Guanipa is an odd duck. He was a $2.5 million international signee but, plus wheels aside, he’s not especially toolsy or projectable. Instead, he makes a lot of contact and has some of the best measurable swing decisions I’ve encountered: His overall swing rate is about average, but he damn near always pulls the trigger on balls in the heart of the plate, which is exactly what you want to see. The way he does it is a little scary, though. He’s an open strider with an inside-out swing, and is only really able to pull pitches with authority if they’re right on the inside corner. Short levers help him get away with average bat speed, but there’s not a whole lot of physical projection, and Guanipa is already playing more right field than center; he’s also missed a ton of time with injuries. The long-term hope is that he has a little more strength coming than you’d think just eyeballing him, and that he’s able to grow into average power while maintaining his bat-to-ball skill and approach against better arms. It’s a fourth-outfielder ceiling, and Guanipa’s feel for the barrel gives him a puncher’s chance to reach it.

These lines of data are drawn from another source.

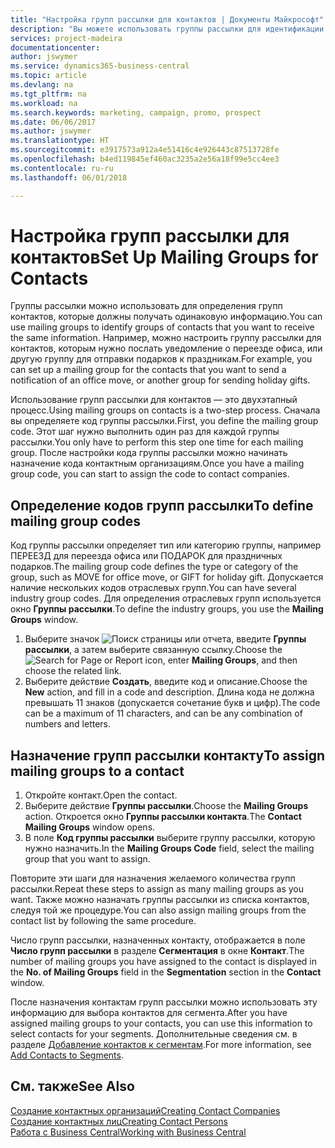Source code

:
 ```yaml
---
title: "Настройка групп рассылки для контактов | Документы Майкрософт"
description: "Вы можете использовать группы рассылки для идентификации групп контактов, которые должны получать одни и те же сведения, например в рамках маркетинговой кампании."
services: project-madeira
documentationcenter: 
author: jswymer
ms.service: dynamics365-business-central
ms.topic: article
ms.devlang: na
ms.tgt_pltfrm: na
ms.workload: na
ms.search.keywords: marketing, campaign, promo, prospect
ms.date: 06/06/2017
ms.author: jswymer
ms.translationtype: HT
ms.sourcegitcommit: e3917573a912a4e51416c4e926443c87513728fe
ms.openlocfilehash: b4ed119845ef460ac3235a2e56a18f99e5cc4ee3
ms.contentlocale: ru-ru
ms.lasthandoff: 06/01/2018

---
```

# <a name="set-up-mailing-groups-for-contacts"></a><span data-ttu-id="0d9a1-103">Настройка групп рассылки для контактов</span><span class="sxs-lookup"><span data-stu-id="0d9a1-103">Set Up Mailing Groups for Contacts</span></span>
<span data-ttu-id="0d9a1-104">Группы рассылки можно использовать для определения групп контактов, которые должны получать одинаковую информацию.</span><span class="sxs-lookup"><span data-stu-id="0d9a1-104">You can use mailing groups to identify groups of contacts that you want to receive the same information.</span></span> <span data-ttu-id="0d9a1-105">Например, можно настроить группу рассылки для контактов, которым нужно послать уведомление о переезде офиса, или другую группу для отправки подарков к праздникам.</span><span class="sxs-lookup"><span data-stu-id="0d9a1-105">For example, you can set up a mailing group for the contacts that you want to send a notification of an office move, or another group for sending holiday gifts.</span></span>

<span data-ttu-id="0d9a1-106">Использование групп рассылки для контактов — это двухэтапный процесс.</span><span class="sxs-lookup"><span data-stu-id="0d9a1-106">Using mailing groups on contacts is a two-step process.</span></span> <span data-ttu-id="0d9a1-107">Сначала вы определяете код группы рассылки.</span><span class="sxs-lookup"><span data-stu-id="0d9a1-107">First, you define the mailing group code.</span></span> <span data-ttu-id="0d9a1-108">Этот шаг нужно выполнить один раз для каждой группы рассылки.</span><span class="sxs-lookup"><span data-stu-id="0d9a1-108">You only have to perform this step one time for each mailing group.</span></span> <span data-ttu-id="0d9a1-109">После настройки кода группы рассылки можно начинать назначение кода контактным организациям.</span><span class="sxs-lookup"><span data-stu-id="0d9a1-109">Once you have a mailing group code, you can start to assign the code to contact companies.</span></span>

## <a name="to-define-mailing-group-codes"></a><span data-ttu-id="0d9a1-110">Определение кодов групп рассылки</span><span class="sxs-lookup"><span data-stu-id="0d9a1-110">To define mailing group codes</span></span>
<span data-ttu-id="0d9a1-111">Код группы рассылки определяет тип или категорию группы, например ПЕРЕЕЗД для переезда офиса или ПОДАРОК для праздничных подарков.</span><span class="sxs-lookup"><span data-stu-id="0d9a1-111">The mailing group code defines the type or category of the group, such as MOVE for office move, or GIFT for holiday gift.</span></span> <span data-ttu-id="0d9a1-112">Допускается наличие нескольких кодов отраслевых групп.</span><span class="sxs-lookup"><span data-stu-id="0d9a1-112">You can have several industry group codes.</span></span> <span data-ttu-id="0d9a1-113">Для определения отраслевых групп используется окно **Группы рассылки**.</span><span class="sxs-lookup"><span data-stu-id="0d9a1-113">To define the industry groups, you use the **Mailing Groups** window.</span></span>

1. <span data-ttu-id="0d9a1-114">Выберите значок ![Поиск страницы или отчета](media/ui-search/search_small.png "Значок поиска страницы или отчета"), введите **Группы рассылки**, а затем выберите связанную ссылку.</span><span class="sxs-lookup"><span data-stu-id="0d9a1-114">Choose the ![Search for Page or Report](media/ui-search/search_small.png "Search for Page or Report icon") icon, enter **Mailing Groups**, and then choose the related link.</span></span>
2. <span data-ttu-id="0d9a1-115">Выберите действие **Создать**, введите код и описание.</span><span class="sxs-lookup"><span data-stu-id="0d9a1-115">Choose the **New** action, and fill in a code and description.</span></span> <span data-ttu-id="0d9a1-116">Длина кода не должна превышать 11 знаков (допускается сочетание букв и цифр).</span><span class="sxs-lookup"><span data-stu-id="0d9a1-116">The code can be a maximum of 11 characters, and can be any combination of numbers and letters.</span></span>

## <a name="AssignMailGroupContact"></a> <span data-ttu-id="0d9a1-117">Назначение групп рассылки контакту</span><span class="sxs-lookup"><span data-stu-id="0d9a1-117">To assign mailing groups to a contact</span></span>
1. <span data-ttu-id="0d9a1-118">Откройте контакт.</span><span class="sxs-lookup"><span data-stu-id="0d9a1-118">Open the contact.</span></span>
2. <span data-ttu-id="0d9a1-119">Выберите действие **Группы рассылки**.</span><span class="sxs-lookup"><span data-stu-id="0d9a1-119">Choose the **Mailing Groups** action.</span></span> <span data-ttu-id="0d9a1-120">Откроется окно **Группы рассылки контакта**.</span><span class="sxs-lookup"><span data-stu-id="0d9a1-120">The **Contact Mailing Groups** window opens.</span></span>
3. <span data-ttu-id="0d9a1-121">В поле **Код группы рассылки** выберите группу рассылки, которую нужно назначить.</span><span class="sxs-lookup"><span data-stu-id="0d9a1-121">In the **Mailing Groups Code** field, select the mailing group that you want to assign.</span></span>

<span data-ttu-id="0d9a1-122">Повторите эти шаги для назначения желаемого количества групп рассылки.</span><span class="sxs-lookup"><span data-stu-id="0d9a1-122">Repeat these steps to assign as many mailing groups as you want.</span></span> <span data-ttu-id="0d9a1-123">Также можно назначать группы рассылки из списка контактов, следуя той же процедуре.</span><span class="sxs-lookup"><span data-stu-id="0d9a1-123">You can also assign mailing groups from the contact list by following the same procedure.</span></span>

<span data-ttu-id="0d9a1-124">Число групп рассылки, назначенных контакту, отображается в поле **Число групп рассылки** в разделе **Сегментация** в окне **Контакт**.</span><span class="sxs-lookup"><span data-stu-id="0d9a1-124">The number of mailing groups you have assigned to the contact is displayed in the **No. of Mailing Groups** field in the **Segmentation** section in the **Contact** window.</span></span>

<span data-ttu-id="0d9a1-125">После назначения контактам групп рассылки можно использовать эту информацию для выбора контактов для сегмента.</span><span class="sxs-lookup"><span data-stu-id="0d9a1-125">After you have assigned mailing groups to your contacts, you can use this information to select contacts for your segments.</span></span> <span data-ttu-id="0d9a1-126">Дополнительные сведения см. в разделе [Добавление контактов к сегментам](marketing-add-contact-segment.md).</span><span class="sxs-lookup"><span data-stu-id="0d9a1-126">For more information, see [Add Contacts to Segments](marketing-add-contact-segment.md).</span></span>

## <a name="see-also"></a><span data-ttu-id="0d9a1-127">См. также</span><span class="sxs-lookup"><span data-stu-id="0d9a1-127">See Also</span></span>
[<span data-ttu-id="0d9a1-128">Создание контактных организаций</span><span class="sxs-lookup"><span data-stu-id="0d9a1-128">Creating Contact Companies</span></span>](marketing-create-contact-companies.md)  
[<span data-ttu-id="0d9a1-129">Создание контактных лиц</span><span class="sxs-lookup"><span data-stu-id="0d9a1-129">Creating Contact Persons</span></span>](marketing-create-contact-persons.md)  
[<span data-ttu-id="0d9a1-130">Работа с Business Central</span><span class="sxs-lookup"><span data-stu-id="0d9a1-130">Working with Business Central</span></span>](ui-work-product.md)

Drafted: 6th Round, 2025 from Arkansas (ATL)
Age 21.9 Height 6′ 3″ Weight 230 Bat / Thr L / L FV 40
Tool Grades (Present/Future)
Fastball Slider Curveball Changeup Command Sits/Tops
35/40 50/55 45/50 45/50 40/50 91-93 / 95

After two years at Ohio State, Beidelschies transferred to Arkansas for his junior year, where he worked out of the rotation and helped the Razorbacks make a deep run in the College World Series. The Braves selected him in the sixth round, and they’re getting a good strike-thrower with two above-average secondaries — generally more than you can ask for in that part of the draft. The issue is Beidelschies’ fastball. It sits in the low 90s without bat-missing shape and comes out of a three-quarters slot; it basically behaves exactly as a hitter would expect. Both in college and during his Low-A cameo, opponents did a lot of damage against the heat, and something will have to give here for the southpaw to reach this projection. Beidelschies’ feel to spin both a slider and a curve should be tough on lefties in one role or another, and there’s enough of a change to give him a shot at a length role. He’s a sneaky interesting follow this spring: If Atlanta can change tweak something to make the fastball more playable, he has the foundation of a quick-moving backend starter. If not, we’re likely looking at a future lefty reliever.

22. Lucas Braun, SP

Drafted: 6th Round, 2023 from Cal State Northridge (ATL)
Age 24.5 Height 6′ 0″ Weight 185 Bat / Thr R / R FV 40
Tool Grades (Present/Future)
Fastball Slider Curveball Changeup Command Sits/Tops
40/40 45/45 45/45 45/50 50/60 92-94 / 96

Braun hit the ground running in pro ball, and after ascending to Triple-A late last season, he’s another upper-level arm in line for big league starts in 2026. Most guys with this command projection and a history of plus control are graceful, if unexplosive, athletes, but Braun is both a forceful and precise mover; in another life, he might’ve been a great gymnast. His delivery isn’t simple, as there’s a high leg kick and long stride, and the effort level leads to some head movement at finish, but he’s balanced throughout with a clean arm swing. Deception is key here as well, both modern (a slightly low release) and old school (glove throw, a little hesitation toward the top that can mess with timing).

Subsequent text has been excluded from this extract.